# Line Prophet 100 vs. 1080 Gun (2007)



## jbowler116 (Mar 14, 2007)

*go prophets*

im am 5ft 10 135# and i ride 179 prophets with a tele set up, after about a week of getting used to the stiffness, i gained control of the skis and never looked back, i would recommend them to any and everyone. Kick ass ski hands down.


----------



## acetomato (May 6, 2006)

Prophets are great. They are stiff but not like race-ski stiff. I highly recommend them, but demo if you can.


----------



## jeffy (Sep 17, 2004)

I've skiied both of them. The Gun's are unstable at speed and the prophets aren't much better. I'd say the Prophet over the Gun if you already have Pocket Rockets. 
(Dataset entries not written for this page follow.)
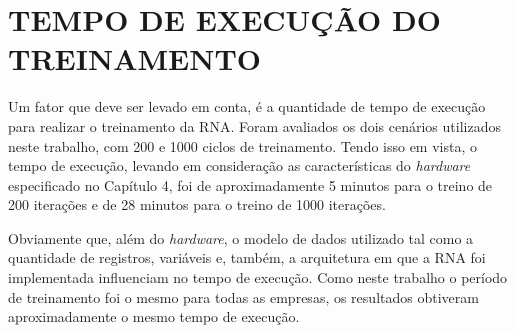 \section{TEMPO DE EXECUÇÃO DO TREINAMENTO}
Um fator que deve ser levado em conta, é a quantidade de tempo de execução para realizar o treinamento da RNA. Foram avaliados os dois cenários utilizados neste trabalho, com 200 e 1000 ciclos de treinamento. Tendo isso em vista, o tempo de execução, levando em consideração as características do \textit{hardware} especificado no Capítulo 4, foi de aproximadamente 5 minutos para o treino de 200 iterações e de 28 minutos para o treino de 1000 iterações. 

Obviamente que, além do \textit{hardware}, o modelo de dados utilizado tal como a quantidade de registros, variáveis e, também, a arquitetura em que a RNA foi implementada influenciam no tempo de execução. Como neste trabalho o período de treinamento foi o mesmo para todas as empresas, os resultados obtiveram aproximadamente o mesmo tempo de execução.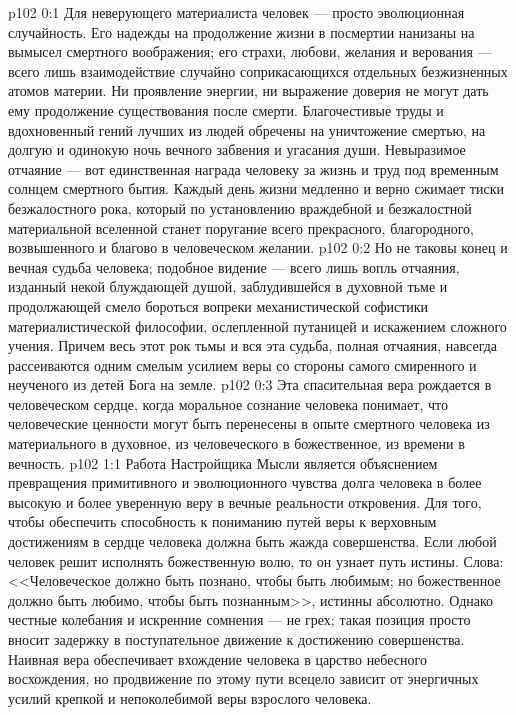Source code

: \vs p102 0:1 Для неверующего материалиста человек --- просто эволюционная случайность. Его надежды на продолжение жизни в посмертии нанизаны на вымысел смертного воображения; его страхи, любови, желания и верования --- всего лишь взаимодействие случайно соприкасающихся отдельных безжизненных атомов материи. Ни проявление энергии, ни выражение доверия не могут дать ему продолжение существования после смерти. Благочестивые труды и вдохновенный гений лучших из людей обречены на уничтожение смертью, на долгую и одинокую ночь вечного забвения и угасания души. Невыразимое отчаяние --- вот единственная награда человеку за жизнь и труд под временным солнцем смертного бытия. Каждый день жизни медленно и верно сжимает тиски безжалостного рока, который по установлению враждебной и безжалостной материальной вселенной станет поругание всего прекрасного, благородного, возвышенного и благово в человеческом желании.
\vs p102 0:2 Но не таковы конец и вечная судьба человека; подобное видение --- всего лишь вопль отчаяния, изданный некой блуждающей душой, заблудившейся в духовной тьме и продолжающей смело бороться вопреки механистической софистики материалистической философии, ослепленной путаницей и искажением сложного учения. Причем весь этот рок тьмы и вся эта судьба, полная отчаяния, навсегда рассеиваются одним смелым усилием веры со стороны самого смиренного и неученого из детей Бога на земле.
\vs p102 0:3 Эта спасительная вера рождается в человеческом сердце, когда моральное сознание человека понимает, что человеческие ценности могут быть перенесены в опыте смертного человека из материального в духовное, из человеческого в божественное, из времени в вечность.
\vs p102 1:1 Работа Настройщика Мысли является объяснением превращения примитивного и эволюционного чувства долга человека в более высокую и более уверенную веру в вечные реальности откровения. Для того, чтобы обеспечить способность к пониманию путей веры к верховным достижениям в сердце человека должна быть жажда совершенства. Если любой человек решит исполнять божественную волю, то он узнает путь истины. Слова: <<Человеческое должно быть познано, чтобы быть любимым; но божественное должно быть любимо, чтобы быть познанным>>, истинны абсолютно. Однако честные колебания и искренние сомнения --- не грех; такая позиция просто вносит задержку в поступательное движение к достижению совершенства. Наивная вера обеспечивает вхождение человека в царство небесного восхождения, но продвижение по этому пути всецело зависит от энергичных усилий крепкой и непоколебимой веры взрослого человека.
Honestly, check out the Mantra from Volkl. Very poppy and responsive. Not as soft as the Karma and not as stiff as the Gotama. The Goats are a charge down the mountain ski and the Mantra is absolutely a kick.


----------



## iliketohike (Nov 29, 2006)

I too have prophets. I can't speak for the 1080's cause I've not skied them. I tele my prophets. I think they are great powder skis, too much ski then I need for groomers, but during powder season I rock them all the time, and in the early season and spring I go to my World Pistes. The Prophets are great for what I use them for with one big flaw... I think the construction leaves something to be desired. New out of the plastic last year I already have three spots where the top enamel has completely failed. This pisses me off. I they were made a little better I'd be ultra stoked on them.


----------



## jbarnow (Sep 10, 2007)

Depends on your goals of course but I can't see much of an argument...the lines are the best skis out there right now. They got product of the year. The things are virtually indestructable and they ski like a dream in both powder and the slopes...yes even the 100s in the park rock. I ride mine with tele bindings but friends rock them alpine....The Ski Journal - The SKi Journal

Need I say more?


----------